今回の規制は仮想通貨取引所の廃止に向けて動いているということで、市場では混乱を招いている。仮想通貨の取引が盛んな中国での全面規制ということであれば、ビットコインやアルトコイン(ビットコイン以外の仮想通貨)の相場にも影響は免れないだろう。

一部報道では、中国人民元を仮想通貨の交換してドルやユーロ、円などを購入するなど、海外への資金流出に歯止めが効かないということも要因の一つとして考えられている。

一方、中国の大手仮想通貨取引所のOKCoin、BTCChina、Huobiの3社は9日、規制に関して当局からの通知はないとし、財新網のニュースに根拠がないとの趣旨を説明した。このことから、今すぐに中国の取引所すべて廃止といったことは考えづらい。

しかしながら、今回の仮想通貨取引所に対する当局による規制が事実であれば、市場への影響は免れないだろう。実際、先日のICO禁止では直後、仮想通貨全体の価格が大幅に下落。市場からは依然懸念の声が続いている。

また、中国といえば大手Bitmainなどがマイニングを率先しているということもあり、マイニング事業が盛んなことでも知られている。今回は仮想通貨取引所への規制に関するものであるが、マイニングなどに波及すれば、さらに事は重大な方向へ向かうだろう。

市場では法整備を徹底した上で中国政府の監視下での運営、もしくは政府が直接仮想通貨に関する機関を設立するなどの道は残されていないのかといった声も散見される。

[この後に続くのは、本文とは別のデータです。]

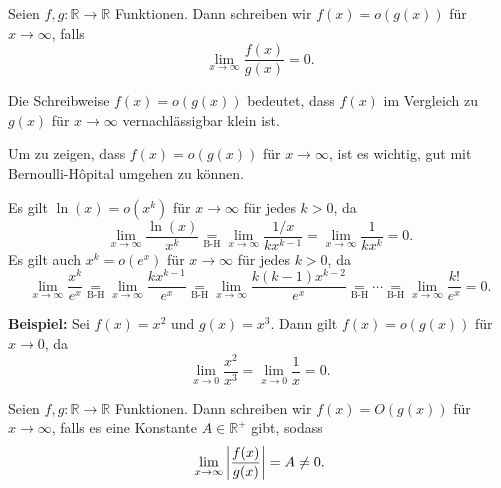 \documentclass[12pt]{article}
\newcommand{\BH}{\underset{\textrm{B-H}}{=}}
\newcommand{\R}{\mathbb{R}} %
\newenvironment{definition}[2][Definition]{\begin{trivlist}
        \item[\hskip \labelsep {\bfseries #1}\hskip \labelsep {\bfseries #2.}]}{\flushright{$\square$}\end{trivlist}}
\newenvironment{remark}[2][Bemerkung]{\begin{trivlist}
        \item[\hskip \labelsep {\bfseries #1}\hskip \labelsep {\bfseries #2.}]}{\end{trivlist}}
\begin{document}
\begin{definition}{[Landau-o]}
        Seien $f,g: \R\to\R$ Funktionen. Dann schreiben wir $f(x)=o(g(x))$ für $x\to \infty$, falls
        \begin{equation}
                \lim_{x\to \infty}\frac{f(x)}{g(x)}=0.
        \end{equation}

        \begin{remark}{[Intuition]}
                Die Schreibweise $f(x)=o(g(x))$ bedeutet, dass $f(x)$ im Vergleich zu $g(x)$ für $x\to \infty$ vernachlässigbar klein ist.
        \end{remark}
        \begin{remark}{[Berechnung]}
                Um zu zeigen, dass $f(x)=o(g(x))$ für $x\to \infty$, ist es wichtig, gut mit Bernoulli-Hôpital umgehen zu können.
        \end{remark}
        \begin{remark}{[$\ln$, $x^k$ und $e^x$]}
                Es gilt $\ln(x)=o(x^k)$ für $x\to\infty$ für jedes $k>0$, da
                \begin{equation}
                        \lim_{x\to\infty}\frac{\ln(x)}{x^k}\BH{}\lim_{x\to\infty}\frac{1/x}{kx^{k-1}}=\lim_{x\to\infty}\frac{1}{kx^k}=0.
                \end{equation}
                Es gilt auch $x^k=o(e^x)$ für $x\to\infty$ für jedes $k>0$, da
                \begin{equation}
                        \lim_{x\to\infty}\frac{x^k}{e^x}\BH{}\lim_{x\to\infty}\frac{kx^{k-1}}{e^x}\BH\lim_{x\to\infty}\frac{k(k-1)x^{k-2}}{e^x}\BH\cdots\BH\lim_{x\to\infty}\frac{k!}{e^x}=0.
                \end{equation}
        \end{remark}
        \textbf{Beispiel:} Sei $f(x)=x^2$ und $g(x)=x^3$. Dann gilt $f(x)=o(g(x))$ für $x\to 0$, da
        \begin{equation}
                \lim_{x\to 0}\frac{x^2}{x^3}=\lim_{x\to 0}\frac{1}{x}=0.
        \end{equation}
\end{definition}

\begin{definition}{[Landau-O]}
        Seien $f,g: \R\to\R$ Funktionen. Dann schreiben wir $f(x)=O(g(x))$ für $x\to \infty$, falls es eine Konstante $A\in\R^{+}$ gibt, sodass
        \begin{equation}
                \lim_{x\to \infty}\abs{\frac{f(x)}{g(x)}}=A\neq0.
        \end{equation}
\end{definition}
\end{document}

10日現在ビットコイン(BTC)は4,130ドル(約44万5,000円)と、大きく下げている。当局の動きが明確になれば、ボラティリティ(価格変動率)が拡大していくとの予測が強いため、ここは様子見が正解かもしれない。また、今回の中国の規制に関して中にはフェイクニュースなども混ざって拡散されているようなので、今後の中国当局の動向を慎重に追っていきたい。